[[ Provided data open ]]

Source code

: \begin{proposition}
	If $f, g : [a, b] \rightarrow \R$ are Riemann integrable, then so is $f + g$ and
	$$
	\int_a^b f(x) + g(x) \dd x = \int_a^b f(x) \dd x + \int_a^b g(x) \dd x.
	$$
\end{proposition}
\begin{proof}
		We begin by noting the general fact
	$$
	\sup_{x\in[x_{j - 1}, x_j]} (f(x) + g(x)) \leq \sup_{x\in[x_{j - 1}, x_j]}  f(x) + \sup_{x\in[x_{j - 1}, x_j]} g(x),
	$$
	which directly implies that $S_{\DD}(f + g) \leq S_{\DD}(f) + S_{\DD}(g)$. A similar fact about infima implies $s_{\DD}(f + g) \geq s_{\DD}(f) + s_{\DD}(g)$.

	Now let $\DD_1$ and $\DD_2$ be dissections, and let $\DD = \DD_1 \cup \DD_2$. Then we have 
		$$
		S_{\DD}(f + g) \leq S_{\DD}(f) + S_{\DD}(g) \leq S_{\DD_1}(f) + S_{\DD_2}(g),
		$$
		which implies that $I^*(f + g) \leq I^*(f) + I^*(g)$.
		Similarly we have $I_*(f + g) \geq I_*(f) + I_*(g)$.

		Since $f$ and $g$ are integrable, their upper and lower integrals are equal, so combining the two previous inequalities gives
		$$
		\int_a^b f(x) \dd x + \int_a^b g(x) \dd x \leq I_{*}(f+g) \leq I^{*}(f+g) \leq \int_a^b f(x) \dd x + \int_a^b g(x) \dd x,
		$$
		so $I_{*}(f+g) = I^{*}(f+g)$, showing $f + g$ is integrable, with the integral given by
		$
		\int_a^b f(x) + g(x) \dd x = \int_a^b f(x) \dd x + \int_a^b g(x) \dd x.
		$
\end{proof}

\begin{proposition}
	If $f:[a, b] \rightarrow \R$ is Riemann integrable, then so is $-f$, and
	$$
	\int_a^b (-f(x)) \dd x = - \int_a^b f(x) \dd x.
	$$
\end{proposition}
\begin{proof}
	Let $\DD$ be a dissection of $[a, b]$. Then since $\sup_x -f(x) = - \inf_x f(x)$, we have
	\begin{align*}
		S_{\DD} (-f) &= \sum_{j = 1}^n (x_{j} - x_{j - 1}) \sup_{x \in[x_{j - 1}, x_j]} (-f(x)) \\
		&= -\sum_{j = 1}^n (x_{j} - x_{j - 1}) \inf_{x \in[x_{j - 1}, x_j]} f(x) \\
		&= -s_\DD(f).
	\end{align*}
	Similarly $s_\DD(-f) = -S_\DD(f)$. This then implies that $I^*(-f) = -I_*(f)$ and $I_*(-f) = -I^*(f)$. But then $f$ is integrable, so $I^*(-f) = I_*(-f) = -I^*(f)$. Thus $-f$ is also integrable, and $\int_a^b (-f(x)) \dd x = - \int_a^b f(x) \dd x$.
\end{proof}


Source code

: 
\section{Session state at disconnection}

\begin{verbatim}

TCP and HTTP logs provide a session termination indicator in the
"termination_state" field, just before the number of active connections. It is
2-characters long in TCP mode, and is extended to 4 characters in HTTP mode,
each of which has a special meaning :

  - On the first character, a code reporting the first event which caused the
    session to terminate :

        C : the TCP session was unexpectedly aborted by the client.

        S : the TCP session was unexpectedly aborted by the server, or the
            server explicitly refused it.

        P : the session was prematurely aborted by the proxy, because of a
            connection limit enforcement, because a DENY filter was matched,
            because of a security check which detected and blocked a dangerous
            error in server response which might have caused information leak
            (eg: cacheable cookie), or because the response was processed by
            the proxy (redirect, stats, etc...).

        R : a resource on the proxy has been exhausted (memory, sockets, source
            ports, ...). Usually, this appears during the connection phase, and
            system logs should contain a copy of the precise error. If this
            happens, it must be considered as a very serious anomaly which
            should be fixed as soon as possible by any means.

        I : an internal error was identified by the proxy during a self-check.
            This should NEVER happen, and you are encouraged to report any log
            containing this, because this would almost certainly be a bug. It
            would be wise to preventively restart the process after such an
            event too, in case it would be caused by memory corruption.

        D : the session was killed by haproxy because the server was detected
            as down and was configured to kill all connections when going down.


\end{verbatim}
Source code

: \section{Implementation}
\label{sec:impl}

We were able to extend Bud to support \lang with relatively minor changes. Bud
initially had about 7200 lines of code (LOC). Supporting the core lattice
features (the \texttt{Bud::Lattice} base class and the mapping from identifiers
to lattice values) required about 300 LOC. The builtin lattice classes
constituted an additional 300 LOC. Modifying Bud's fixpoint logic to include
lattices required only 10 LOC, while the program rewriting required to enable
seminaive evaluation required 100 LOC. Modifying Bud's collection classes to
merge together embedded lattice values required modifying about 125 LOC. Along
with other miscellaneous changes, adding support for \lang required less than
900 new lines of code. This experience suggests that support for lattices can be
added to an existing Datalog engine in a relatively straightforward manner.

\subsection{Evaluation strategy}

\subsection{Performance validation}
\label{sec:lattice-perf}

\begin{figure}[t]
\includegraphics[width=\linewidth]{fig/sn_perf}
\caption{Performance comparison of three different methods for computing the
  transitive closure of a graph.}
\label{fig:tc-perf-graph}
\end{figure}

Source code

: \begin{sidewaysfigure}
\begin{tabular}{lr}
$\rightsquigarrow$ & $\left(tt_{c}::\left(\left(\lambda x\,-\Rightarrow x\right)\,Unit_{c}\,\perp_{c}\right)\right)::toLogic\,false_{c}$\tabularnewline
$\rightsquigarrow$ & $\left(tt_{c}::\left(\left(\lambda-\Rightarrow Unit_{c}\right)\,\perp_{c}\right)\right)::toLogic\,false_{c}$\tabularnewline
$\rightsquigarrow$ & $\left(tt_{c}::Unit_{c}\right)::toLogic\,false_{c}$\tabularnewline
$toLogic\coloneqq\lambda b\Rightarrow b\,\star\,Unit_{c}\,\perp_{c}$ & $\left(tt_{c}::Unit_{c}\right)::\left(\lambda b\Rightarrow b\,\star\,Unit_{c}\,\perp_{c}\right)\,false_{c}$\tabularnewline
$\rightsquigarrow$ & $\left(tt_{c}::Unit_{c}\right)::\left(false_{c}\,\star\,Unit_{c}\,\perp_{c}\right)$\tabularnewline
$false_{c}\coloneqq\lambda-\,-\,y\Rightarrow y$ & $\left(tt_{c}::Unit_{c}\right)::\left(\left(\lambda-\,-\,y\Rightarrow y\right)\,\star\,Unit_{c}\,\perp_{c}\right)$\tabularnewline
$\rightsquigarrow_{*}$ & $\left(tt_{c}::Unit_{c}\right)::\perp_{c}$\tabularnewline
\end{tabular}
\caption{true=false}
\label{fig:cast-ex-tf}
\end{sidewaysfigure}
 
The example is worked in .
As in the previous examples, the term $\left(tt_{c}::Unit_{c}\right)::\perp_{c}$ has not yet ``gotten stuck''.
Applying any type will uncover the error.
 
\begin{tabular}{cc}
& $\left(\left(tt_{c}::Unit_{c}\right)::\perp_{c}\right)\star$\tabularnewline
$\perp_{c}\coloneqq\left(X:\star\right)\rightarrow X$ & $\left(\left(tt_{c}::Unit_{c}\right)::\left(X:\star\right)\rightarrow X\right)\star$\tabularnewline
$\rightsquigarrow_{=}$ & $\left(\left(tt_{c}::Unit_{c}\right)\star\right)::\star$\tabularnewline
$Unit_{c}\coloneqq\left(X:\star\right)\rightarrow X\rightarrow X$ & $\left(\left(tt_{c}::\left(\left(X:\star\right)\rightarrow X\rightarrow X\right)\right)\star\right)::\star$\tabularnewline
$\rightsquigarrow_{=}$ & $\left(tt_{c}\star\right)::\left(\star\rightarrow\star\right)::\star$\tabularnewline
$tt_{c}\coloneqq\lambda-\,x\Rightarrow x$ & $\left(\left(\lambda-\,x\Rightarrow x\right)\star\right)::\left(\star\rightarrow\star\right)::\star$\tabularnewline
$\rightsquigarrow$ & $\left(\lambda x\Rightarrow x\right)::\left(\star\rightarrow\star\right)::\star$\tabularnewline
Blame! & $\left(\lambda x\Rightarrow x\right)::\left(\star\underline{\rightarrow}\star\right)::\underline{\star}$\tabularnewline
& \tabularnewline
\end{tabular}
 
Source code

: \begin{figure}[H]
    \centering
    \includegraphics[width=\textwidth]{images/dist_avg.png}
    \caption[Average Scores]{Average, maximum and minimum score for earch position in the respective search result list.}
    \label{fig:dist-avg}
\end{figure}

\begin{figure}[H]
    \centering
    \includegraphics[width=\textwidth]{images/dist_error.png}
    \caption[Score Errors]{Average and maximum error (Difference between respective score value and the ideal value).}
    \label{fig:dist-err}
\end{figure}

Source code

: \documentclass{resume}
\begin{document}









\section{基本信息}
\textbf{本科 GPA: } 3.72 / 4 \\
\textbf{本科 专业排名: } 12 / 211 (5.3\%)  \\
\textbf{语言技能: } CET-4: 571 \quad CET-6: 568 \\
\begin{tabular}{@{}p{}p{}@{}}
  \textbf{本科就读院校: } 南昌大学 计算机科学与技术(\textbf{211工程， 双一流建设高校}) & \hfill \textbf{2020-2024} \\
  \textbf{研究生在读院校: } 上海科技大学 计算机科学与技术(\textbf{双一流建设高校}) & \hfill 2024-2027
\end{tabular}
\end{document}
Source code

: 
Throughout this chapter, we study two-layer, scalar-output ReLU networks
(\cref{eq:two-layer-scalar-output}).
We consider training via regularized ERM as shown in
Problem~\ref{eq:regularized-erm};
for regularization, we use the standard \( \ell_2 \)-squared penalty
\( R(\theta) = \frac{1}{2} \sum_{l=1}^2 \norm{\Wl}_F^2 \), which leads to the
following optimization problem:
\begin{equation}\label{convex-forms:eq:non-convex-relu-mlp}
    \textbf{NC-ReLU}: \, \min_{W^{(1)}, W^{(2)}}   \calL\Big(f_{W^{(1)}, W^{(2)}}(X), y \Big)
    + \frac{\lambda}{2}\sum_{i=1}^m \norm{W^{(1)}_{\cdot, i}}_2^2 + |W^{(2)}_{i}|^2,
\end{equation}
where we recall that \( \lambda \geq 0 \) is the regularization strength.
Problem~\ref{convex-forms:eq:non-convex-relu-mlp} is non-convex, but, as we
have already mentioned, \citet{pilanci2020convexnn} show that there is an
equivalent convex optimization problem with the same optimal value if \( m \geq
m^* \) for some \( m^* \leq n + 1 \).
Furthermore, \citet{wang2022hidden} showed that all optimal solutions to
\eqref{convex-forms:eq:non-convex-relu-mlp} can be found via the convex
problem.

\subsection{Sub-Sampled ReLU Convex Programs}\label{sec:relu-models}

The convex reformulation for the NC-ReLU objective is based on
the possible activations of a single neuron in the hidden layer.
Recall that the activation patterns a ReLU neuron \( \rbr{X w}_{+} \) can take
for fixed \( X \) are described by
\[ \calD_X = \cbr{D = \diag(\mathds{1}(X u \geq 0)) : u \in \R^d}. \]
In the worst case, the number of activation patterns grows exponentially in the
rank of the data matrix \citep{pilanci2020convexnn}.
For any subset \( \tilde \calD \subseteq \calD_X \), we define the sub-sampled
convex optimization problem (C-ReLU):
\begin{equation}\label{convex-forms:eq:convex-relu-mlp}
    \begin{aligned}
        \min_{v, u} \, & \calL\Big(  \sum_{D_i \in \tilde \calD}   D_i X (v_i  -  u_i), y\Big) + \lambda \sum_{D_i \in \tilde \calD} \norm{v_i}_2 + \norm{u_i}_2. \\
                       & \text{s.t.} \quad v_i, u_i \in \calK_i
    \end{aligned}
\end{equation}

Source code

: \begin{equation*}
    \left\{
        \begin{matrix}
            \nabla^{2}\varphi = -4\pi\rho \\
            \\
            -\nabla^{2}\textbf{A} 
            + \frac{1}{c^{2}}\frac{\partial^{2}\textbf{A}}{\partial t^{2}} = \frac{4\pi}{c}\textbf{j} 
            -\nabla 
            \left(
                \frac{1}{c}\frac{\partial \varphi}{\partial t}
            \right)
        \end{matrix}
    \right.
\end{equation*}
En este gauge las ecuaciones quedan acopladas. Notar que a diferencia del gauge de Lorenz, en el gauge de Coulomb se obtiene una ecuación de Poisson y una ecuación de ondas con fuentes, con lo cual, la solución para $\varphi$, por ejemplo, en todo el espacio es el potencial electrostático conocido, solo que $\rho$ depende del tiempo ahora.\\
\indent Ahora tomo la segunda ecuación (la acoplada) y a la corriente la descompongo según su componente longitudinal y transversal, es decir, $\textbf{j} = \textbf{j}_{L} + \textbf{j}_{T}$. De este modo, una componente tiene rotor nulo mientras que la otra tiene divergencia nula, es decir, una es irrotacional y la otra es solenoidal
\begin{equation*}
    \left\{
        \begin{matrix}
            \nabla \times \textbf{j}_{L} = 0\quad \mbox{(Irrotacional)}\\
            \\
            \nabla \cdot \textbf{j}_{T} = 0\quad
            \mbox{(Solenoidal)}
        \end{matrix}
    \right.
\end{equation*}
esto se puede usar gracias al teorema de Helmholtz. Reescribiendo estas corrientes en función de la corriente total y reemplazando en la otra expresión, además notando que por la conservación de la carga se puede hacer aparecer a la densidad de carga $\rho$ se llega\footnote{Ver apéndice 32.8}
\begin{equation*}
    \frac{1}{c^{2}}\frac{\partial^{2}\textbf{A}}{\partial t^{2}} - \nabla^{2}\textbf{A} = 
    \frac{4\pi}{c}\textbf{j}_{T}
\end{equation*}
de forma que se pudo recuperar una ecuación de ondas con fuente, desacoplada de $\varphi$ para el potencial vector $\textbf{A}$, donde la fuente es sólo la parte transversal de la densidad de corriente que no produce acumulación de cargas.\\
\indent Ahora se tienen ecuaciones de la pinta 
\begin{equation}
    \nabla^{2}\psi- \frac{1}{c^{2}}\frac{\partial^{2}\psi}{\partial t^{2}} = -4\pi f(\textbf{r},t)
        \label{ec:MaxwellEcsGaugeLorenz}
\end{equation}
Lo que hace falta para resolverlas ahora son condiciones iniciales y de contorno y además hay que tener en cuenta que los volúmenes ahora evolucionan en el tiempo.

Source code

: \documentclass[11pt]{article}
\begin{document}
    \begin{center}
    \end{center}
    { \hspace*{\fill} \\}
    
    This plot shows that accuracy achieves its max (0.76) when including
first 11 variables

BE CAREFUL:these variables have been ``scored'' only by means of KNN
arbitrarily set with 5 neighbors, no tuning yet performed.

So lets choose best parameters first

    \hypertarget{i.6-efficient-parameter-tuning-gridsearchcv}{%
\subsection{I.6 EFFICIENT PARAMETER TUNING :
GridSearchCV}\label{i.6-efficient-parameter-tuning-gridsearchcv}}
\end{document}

[[ Provided data closed ]]

→ To do
Give every line of the material that includes the string "regularized".

→ Task result
We consider training via regularized ERM as shown in
Problem~\ref{eq:regularized-erm};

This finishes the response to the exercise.